I remember sitting in a park with my father a quarter-century ago, pointing at a nearby car. “What do you think that is?” “A BMW?” Nope, but his guess was not without reason. The second-generation Accord lifted more than a few design cues from the storied German marque. The 1982 sedan was also notable for its astounding attention to detail, compactness and efficiency. For those “in the know,” the Accord revealed Detroit’s sedans as over-sized, over-powered and indelicate. Now that Honda’s eighth-generation Accord faces a supposedly chastened Detroit, does the new model maintain the mechanical high ground?
The new Honda Accord is 20 inches longer, eight inches wider, four inches taller and 1,000 pounds heavier than the motor my father misidentified. In other words, it’s larger and heavier than the ‘80’s Detroit iron reviled by Honda’s early fans. And yet the Accord has come full circle. After years of increasingly bland styling, the ubiquitous sedan once again begs to be mistaken for a BMW.
Looking at the new Accord from the rear three-quarter perspective, clocking the C-pillar kink and the wrap-around taillights (that continue to the roofline’s down-sweep), it’s a dead ringer for the current BMW 5-Series. From other perspectives, the Honda’s design is less derivative– and less eye-catching. This despite a swage line slicing downwards from the rear and a bit of Bimmeresque flame surfacing. A distinctly un-Honda abundance of front overhang does nothing for the proportions.
Still, overall, mission accomplished. The new Honda Accord looks much more expensive than both its predecessor and its classmates.
Inside, the Accord’s instrument panel sweeps across the cabin like a 5-Series’ dash. Unfortunately, this aesthetic “homage” extends to the Accord’s ergonomics. The new controls are just as complex as any Bimmer’s, with more buttons than a professional seamstress AND a large iDrive-inspired eight-way knob. So much for “We make it simple.”
The Accord’s front seats are well shaped for both comfort and [a modicum of] lateral support, especially when clad with grippy cloth. Thanks to the supersized external dimensions, the enlarged cabin is roomy enough for four Big and Tall preferred customers. The Accord’s rear seat folds in a single section to expand a class-trailing trunk; unusually intrusive rear strut towers defeat the purpose of a 60/40 split.
The 1982 Accord was motivated by a mere 75 horsepower. For years Honda refused to offer a V6 as a matter of principle. Gen 8 Accord buyers can still opt for a four-cylinder engine, with either 177 horses ( LX) or 190hp (EX). That’s plenty of poke for a family runabout, right? Wrong. Pitted against the upsized Accord’s 3,433-pound curb weight (EX-L with autobox), the four pot must rev its little 16-Valve DOHC i-VTEC® heart out to get the job done.
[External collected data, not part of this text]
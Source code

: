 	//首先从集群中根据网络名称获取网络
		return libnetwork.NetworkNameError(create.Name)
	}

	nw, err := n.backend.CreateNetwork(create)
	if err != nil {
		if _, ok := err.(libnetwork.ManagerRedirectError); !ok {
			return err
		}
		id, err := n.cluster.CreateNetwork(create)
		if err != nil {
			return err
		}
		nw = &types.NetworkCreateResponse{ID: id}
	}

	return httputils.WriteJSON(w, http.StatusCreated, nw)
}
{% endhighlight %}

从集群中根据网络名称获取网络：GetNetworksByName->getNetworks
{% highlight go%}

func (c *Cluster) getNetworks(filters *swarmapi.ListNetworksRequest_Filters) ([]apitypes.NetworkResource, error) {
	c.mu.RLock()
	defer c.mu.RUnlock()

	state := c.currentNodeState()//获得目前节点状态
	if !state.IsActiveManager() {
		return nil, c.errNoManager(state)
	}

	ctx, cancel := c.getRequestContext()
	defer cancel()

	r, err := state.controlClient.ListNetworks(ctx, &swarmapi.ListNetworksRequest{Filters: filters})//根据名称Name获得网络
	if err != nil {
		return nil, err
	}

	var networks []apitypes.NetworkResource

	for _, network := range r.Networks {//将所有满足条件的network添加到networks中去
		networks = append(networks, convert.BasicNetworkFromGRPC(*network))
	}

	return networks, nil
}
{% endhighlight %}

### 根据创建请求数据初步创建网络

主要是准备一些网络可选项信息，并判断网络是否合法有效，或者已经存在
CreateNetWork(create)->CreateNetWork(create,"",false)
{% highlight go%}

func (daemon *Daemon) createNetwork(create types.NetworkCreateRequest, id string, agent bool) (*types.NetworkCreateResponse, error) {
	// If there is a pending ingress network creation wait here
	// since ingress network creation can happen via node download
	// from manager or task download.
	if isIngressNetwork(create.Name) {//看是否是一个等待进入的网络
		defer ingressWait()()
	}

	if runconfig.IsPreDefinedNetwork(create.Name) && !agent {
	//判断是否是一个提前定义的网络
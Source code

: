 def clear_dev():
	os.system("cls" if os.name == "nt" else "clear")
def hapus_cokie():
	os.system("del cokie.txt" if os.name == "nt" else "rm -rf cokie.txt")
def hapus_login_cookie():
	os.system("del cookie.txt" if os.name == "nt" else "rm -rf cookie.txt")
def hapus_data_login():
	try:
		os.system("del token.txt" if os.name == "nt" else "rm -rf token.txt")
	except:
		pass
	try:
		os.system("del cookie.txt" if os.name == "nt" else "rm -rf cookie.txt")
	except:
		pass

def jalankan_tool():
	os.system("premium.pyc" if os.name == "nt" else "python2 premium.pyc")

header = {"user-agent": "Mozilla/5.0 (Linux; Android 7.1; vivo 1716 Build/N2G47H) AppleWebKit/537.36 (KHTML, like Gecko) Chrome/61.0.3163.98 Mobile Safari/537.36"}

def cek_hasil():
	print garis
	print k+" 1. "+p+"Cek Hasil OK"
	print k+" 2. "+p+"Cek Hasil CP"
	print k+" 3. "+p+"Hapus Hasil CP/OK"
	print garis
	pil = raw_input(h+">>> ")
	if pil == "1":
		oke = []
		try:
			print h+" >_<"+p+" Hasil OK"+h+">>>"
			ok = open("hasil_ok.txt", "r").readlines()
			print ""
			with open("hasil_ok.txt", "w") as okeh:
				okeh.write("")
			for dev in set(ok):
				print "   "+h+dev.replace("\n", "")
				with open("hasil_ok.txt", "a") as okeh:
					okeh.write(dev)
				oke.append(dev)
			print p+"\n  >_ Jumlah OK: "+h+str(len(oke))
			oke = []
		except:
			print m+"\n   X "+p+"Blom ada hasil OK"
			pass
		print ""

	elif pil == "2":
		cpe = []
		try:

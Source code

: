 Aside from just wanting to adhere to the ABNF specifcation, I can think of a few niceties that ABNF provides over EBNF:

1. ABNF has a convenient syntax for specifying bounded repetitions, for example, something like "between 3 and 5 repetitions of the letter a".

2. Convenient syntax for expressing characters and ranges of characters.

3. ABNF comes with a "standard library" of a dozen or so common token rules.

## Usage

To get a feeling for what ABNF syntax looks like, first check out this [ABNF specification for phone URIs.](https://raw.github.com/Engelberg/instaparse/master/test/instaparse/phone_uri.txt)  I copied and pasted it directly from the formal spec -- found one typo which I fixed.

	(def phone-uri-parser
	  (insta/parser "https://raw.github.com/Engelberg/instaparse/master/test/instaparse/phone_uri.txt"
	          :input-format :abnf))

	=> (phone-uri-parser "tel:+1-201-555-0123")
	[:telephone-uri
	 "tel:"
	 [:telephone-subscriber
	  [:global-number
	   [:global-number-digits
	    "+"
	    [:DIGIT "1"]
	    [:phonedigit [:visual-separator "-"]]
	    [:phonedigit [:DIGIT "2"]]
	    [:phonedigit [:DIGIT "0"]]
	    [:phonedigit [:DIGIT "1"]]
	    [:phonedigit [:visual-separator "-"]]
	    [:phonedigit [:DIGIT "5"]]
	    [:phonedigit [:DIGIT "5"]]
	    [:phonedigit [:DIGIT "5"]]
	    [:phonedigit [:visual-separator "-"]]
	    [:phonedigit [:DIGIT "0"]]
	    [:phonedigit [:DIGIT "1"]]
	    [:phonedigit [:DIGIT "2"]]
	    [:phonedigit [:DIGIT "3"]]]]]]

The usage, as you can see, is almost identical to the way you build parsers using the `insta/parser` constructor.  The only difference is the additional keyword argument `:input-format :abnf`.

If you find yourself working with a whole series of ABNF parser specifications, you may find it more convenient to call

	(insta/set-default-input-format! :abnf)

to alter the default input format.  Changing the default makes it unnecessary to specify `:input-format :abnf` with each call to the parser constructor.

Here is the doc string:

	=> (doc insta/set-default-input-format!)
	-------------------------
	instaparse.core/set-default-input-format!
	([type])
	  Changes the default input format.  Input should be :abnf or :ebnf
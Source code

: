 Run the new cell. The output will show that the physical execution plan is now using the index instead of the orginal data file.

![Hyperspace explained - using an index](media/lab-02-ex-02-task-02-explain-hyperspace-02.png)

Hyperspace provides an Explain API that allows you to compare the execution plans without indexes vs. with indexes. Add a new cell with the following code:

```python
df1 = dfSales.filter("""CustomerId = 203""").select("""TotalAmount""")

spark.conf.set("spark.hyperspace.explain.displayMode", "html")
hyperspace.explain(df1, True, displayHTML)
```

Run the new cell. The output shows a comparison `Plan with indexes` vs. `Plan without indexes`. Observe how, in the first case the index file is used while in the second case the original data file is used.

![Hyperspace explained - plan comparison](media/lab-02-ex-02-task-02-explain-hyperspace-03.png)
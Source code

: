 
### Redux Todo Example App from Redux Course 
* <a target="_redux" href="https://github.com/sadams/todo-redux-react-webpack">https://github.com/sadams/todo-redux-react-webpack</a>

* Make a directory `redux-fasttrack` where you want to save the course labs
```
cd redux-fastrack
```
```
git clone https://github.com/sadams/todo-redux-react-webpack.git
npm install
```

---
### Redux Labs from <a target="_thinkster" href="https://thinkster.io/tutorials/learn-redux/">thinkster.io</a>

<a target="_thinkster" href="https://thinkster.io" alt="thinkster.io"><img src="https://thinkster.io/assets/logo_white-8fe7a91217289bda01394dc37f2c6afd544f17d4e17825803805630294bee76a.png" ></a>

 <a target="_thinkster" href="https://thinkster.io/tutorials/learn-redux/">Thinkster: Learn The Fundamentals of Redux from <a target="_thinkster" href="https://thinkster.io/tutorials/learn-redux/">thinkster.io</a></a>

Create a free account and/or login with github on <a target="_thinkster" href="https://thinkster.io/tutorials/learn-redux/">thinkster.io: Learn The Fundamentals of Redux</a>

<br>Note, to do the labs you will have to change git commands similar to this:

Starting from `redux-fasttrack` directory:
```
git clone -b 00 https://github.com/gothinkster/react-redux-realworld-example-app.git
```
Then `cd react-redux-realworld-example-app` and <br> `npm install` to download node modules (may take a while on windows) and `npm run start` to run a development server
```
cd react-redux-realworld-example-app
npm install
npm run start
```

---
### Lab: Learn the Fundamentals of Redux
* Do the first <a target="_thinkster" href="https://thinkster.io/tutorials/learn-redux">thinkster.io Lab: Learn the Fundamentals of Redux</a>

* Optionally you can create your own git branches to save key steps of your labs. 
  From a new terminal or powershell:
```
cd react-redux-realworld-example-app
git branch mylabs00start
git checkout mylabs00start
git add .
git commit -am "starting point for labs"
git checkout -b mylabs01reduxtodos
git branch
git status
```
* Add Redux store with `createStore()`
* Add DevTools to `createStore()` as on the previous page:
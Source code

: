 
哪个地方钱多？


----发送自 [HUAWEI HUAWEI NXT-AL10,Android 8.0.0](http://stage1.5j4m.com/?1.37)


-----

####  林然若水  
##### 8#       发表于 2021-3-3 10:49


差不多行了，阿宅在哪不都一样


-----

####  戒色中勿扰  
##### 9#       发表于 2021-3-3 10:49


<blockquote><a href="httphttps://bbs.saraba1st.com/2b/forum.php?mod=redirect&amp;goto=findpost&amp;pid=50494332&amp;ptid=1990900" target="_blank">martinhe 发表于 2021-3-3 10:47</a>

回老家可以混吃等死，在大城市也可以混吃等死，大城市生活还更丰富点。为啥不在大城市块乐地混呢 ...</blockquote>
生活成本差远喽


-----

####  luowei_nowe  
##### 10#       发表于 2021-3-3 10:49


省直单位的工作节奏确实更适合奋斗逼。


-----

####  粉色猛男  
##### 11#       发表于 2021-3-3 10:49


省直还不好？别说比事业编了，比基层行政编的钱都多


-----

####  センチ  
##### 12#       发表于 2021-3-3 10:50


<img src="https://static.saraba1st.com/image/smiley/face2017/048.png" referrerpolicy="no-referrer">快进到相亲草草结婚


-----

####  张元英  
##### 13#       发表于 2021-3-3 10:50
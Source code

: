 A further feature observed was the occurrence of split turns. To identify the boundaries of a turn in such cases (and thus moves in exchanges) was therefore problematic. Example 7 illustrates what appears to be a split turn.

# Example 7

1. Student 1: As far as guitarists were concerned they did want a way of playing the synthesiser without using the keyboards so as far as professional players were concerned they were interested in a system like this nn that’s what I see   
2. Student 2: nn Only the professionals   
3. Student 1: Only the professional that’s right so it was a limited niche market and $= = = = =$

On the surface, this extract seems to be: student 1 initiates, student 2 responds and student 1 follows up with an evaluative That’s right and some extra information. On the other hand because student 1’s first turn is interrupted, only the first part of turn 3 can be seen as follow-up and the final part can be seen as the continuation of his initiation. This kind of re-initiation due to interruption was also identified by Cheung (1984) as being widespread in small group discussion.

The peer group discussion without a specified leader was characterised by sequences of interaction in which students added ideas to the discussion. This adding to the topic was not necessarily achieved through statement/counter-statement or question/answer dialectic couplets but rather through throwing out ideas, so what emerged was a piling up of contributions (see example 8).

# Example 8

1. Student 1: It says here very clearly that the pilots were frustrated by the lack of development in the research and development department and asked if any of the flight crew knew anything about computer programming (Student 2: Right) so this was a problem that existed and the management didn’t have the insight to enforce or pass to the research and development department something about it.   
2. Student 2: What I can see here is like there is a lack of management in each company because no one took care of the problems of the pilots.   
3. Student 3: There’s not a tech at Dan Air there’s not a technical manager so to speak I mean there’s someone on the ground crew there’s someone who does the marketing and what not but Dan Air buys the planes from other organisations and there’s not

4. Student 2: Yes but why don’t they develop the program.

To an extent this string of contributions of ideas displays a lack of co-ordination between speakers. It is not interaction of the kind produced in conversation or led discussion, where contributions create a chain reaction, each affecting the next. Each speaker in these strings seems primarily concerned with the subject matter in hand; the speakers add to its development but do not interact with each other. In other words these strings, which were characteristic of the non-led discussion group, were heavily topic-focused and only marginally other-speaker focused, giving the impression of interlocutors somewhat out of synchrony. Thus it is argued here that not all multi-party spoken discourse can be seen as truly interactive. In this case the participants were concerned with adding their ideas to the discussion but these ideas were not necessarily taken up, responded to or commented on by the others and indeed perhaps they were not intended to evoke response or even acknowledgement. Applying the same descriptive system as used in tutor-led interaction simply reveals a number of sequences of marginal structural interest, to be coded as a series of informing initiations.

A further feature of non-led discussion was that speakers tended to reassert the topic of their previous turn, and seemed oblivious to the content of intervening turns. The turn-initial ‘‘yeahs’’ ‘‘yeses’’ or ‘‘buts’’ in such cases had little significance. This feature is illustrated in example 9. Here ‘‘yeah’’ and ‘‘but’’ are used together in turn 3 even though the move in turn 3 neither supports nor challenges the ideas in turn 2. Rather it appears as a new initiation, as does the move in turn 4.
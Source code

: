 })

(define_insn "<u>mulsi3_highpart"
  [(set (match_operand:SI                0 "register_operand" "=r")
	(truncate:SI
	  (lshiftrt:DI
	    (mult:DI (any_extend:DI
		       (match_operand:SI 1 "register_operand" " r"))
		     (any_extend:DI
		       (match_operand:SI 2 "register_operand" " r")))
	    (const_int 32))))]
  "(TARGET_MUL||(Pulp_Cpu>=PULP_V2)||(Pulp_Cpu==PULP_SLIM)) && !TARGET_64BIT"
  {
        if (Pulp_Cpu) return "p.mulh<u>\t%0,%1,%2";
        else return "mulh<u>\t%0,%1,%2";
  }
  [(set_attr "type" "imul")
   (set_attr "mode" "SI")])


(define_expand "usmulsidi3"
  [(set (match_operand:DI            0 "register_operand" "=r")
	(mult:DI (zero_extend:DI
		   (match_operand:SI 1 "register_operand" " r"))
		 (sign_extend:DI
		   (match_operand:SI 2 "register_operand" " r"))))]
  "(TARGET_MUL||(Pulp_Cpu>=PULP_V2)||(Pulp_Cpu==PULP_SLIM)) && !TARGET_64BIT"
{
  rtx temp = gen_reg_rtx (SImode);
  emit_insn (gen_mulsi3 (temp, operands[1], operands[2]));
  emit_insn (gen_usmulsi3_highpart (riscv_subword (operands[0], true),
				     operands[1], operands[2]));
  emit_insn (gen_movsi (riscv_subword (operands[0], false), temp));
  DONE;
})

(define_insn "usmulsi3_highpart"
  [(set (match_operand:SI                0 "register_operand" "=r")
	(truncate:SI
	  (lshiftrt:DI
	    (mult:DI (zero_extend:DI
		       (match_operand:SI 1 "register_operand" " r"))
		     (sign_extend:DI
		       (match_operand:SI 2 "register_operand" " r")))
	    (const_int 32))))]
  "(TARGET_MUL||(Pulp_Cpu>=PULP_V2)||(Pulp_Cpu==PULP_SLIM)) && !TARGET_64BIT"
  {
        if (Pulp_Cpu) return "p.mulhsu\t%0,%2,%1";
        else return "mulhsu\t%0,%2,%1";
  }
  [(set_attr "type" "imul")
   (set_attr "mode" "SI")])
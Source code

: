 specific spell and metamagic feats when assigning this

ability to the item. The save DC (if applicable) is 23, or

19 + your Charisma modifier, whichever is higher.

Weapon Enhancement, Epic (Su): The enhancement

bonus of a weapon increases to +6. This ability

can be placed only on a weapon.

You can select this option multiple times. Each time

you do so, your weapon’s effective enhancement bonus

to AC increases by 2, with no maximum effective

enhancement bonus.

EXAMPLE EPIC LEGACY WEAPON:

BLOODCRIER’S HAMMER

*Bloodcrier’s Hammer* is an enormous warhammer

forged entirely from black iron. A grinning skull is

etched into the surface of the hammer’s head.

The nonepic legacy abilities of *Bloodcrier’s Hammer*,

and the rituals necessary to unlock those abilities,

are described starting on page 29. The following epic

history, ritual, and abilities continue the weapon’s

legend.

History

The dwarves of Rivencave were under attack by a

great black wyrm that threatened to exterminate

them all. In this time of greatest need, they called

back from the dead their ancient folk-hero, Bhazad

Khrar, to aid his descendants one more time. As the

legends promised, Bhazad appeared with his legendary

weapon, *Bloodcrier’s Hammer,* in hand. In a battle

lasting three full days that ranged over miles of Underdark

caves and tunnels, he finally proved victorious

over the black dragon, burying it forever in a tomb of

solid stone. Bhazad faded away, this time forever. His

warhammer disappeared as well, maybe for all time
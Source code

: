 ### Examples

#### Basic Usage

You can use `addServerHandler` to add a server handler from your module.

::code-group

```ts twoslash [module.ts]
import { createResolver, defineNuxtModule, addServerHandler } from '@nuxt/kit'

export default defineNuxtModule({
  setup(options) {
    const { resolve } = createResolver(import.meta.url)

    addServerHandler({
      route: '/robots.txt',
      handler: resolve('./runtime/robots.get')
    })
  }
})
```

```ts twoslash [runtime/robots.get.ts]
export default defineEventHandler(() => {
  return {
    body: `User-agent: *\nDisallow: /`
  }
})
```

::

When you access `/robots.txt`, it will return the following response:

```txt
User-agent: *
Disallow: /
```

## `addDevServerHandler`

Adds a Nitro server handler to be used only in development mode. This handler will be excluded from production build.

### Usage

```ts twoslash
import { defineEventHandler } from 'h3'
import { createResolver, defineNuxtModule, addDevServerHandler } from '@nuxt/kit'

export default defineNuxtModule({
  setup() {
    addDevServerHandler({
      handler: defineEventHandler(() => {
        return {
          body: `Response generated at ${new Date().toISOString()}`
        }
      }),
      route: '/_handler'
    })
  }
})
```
The resulting 21/31 EPA ratings aren’t class-leading.
Enter the new 268-horsepower, 3.5-liter V6. Hello cubes, goodbye revs. Needless to say, the extra displacement works wonders in the oomph department, with minimal torque steer. The six may not deliver neck-snapping thrills or sing a lusty song, but it’s a refined piece that engenders mindless merging and perspiration-free passing.
These powerplants deserve better partners. When hooked up to either engine, the still-five-speed automatics didn’t behave well. They occasionally held a gear too long, or refused to downshift, or bumped when going from gear to gear. Maybe the transmissions needed more miles to adapt to my driving style. Maybe not. Fancy manually shifting the recalcitrant slushbox instead? Buy an Acura.
Though the Accord’s steering feels nicely weighted and precise, the suspension is tuned for touring, not sport. Going around curves, the double wishbones deliver most of the solid, tightly damped and thoroughly composed feel of a BMW– without the Bavarian’s sporting edge. Many competitors offer the option of firmer suspension tuning, but Honda doesn’t believe in options. The Accord’s suspension settings are a deft compromise between comfort and control. They are, nevertheless, a compromise. Enthusiasts will not be well satisfied; everyone else will be.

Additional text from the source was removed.